Posted On October 10, 2011
In 2010, Michael Jon Jensen, director of strategic web communications at the National Academies and National Academies Press, wrote that “today,university presses are a key part of a scholarly communications enterprise that performs a key social service, to help civilization gain access to the work of true specialists, the people who have spent more than Gladwell’s ten thousand hours developing true expertise in a field. Not pundits, not famous talking heads, but scholars and experts.

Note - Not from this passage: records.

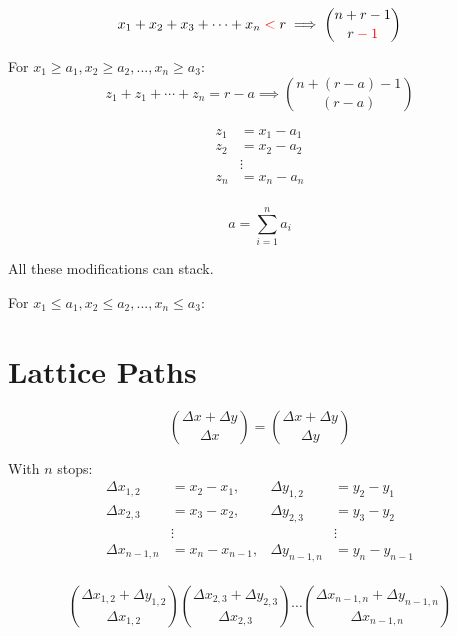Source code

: \documentclass{article}
\begin{document}
    \begin{equation}
        x_1 + x_2 + x_3 + \cdots + x_n \color{red}<\color{black} r \implies {n + r - 1 \choose r \color{red}- 1\color{black}}
    \end{equation}

    For $x_1 \geq a_1, x_2 \geq a_2, ..., x_n \geq a_3$: \begin{equation}
        z_1 + z_1 + \cdots + z_n = r - a \implies {n + (r - a) - 1 \choose (r - a)}
    \end{equation}

    \begin{align*}
        z_1 &= x_1 - a_1 \\
        z_2 &= x_2 - a_2 \\
        &\vdots \\
        z_n &= x_n - a_n \\
    \end{align*}

    $$a = \sum_{i=1}^n{a_i}$$

    All these modifications can stack.

    For $x_1 \leq a_1, x_2 \leq a_2, ..., x_n \leq a_3$:
        
    \section{Lattice Paths}

    \begin{equation}
        {\Delta x + \Delta y \choose \Delta x} = {\Delta x + \Delta y \choose \Delta y}
    \end{equation}

    With $n$ stops: \begin{align*}
        \Delta x_{1,2} & = x_2 - x_1, & \Delta y_{1,2} &= y_2 - y_1 \\
        \Delta x_{2,3} & = x_3 - x_2, & \Delta y_{2,3} &= y_3 - y_2 \\
        & \vdots & & \vdots \\
        \Delta x_{n - 1,n} & = x_n - x_{n - 1}, & \Delta y_{n - 1,n} &= y_n - y_{n - 1} \\
    \end{align*}
    
    \begin{equation}
        {\Delta x_{1,2} + \Delta y_{1,2} \choose \Delta x_{1,2}} {\Delta x_{2,3} + \Delta y_{2,3} \choose \Delta x_{2,3}} \cdots {\Delta x_{n - 1,n} + \Delta y_{n - 1,n} \choose \Delta x_{n - 1,n}} 
    \end{equation}
\end{document}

I expect the same to be true tomorrow.”
However, he cautioned that “if university presses are to continue to fulfill that fundamental mission, we will need to rethink our roles and partnerships—in preparation for not only a radically universal digital environment of knowledge ubiquity, but (even if I’m only half right) a radically disrupted economy and ecosystem.” In the past year, university presses have made major, aggressive strides into ebook adoption that might not only answer this challenge but provide a useful model for the commercial sector.
The Unique Role of the University Press
In the 1920s, there were an estimated 12 university presses operating in America; today that number is about 130. Over the years, university presses have forged ahead with some of the more thoughtful and “daring” coverage and analysis of such complex issues as globalization, immigration, civil rights, constitutional law, and so on.Many of these presses have also developed their own areas of specialization and acclaim: MIT and Yale’s coverage of architecture; Princeton, Yale, Columbia, Oxford, and Harvard’s emphasis on literacy criticism; Minnesota’s coverage of cultural critique, ethnic studies, and theory; and some of the excellent regional coverage from Arizona, Kansas, and Nebraska. “As commercial publishers increasingly turn away from books that are deemed unlikely to make a lot of money,” notes the American Association of University Presses, “university presses have found new fields to publish in and new audiences for their books.”
“Despite their relatively small size and being chronically undercapitalized, university presses are energetically—and cooperatively—trying to pursue their mission of disseminating the results of scholarly research in whatever forms our audiences demand, all the while maintaining high standards of editorial integrity,” explains University of Pennsylvania Press director Eric Halpern. “A tall order, admittedly.”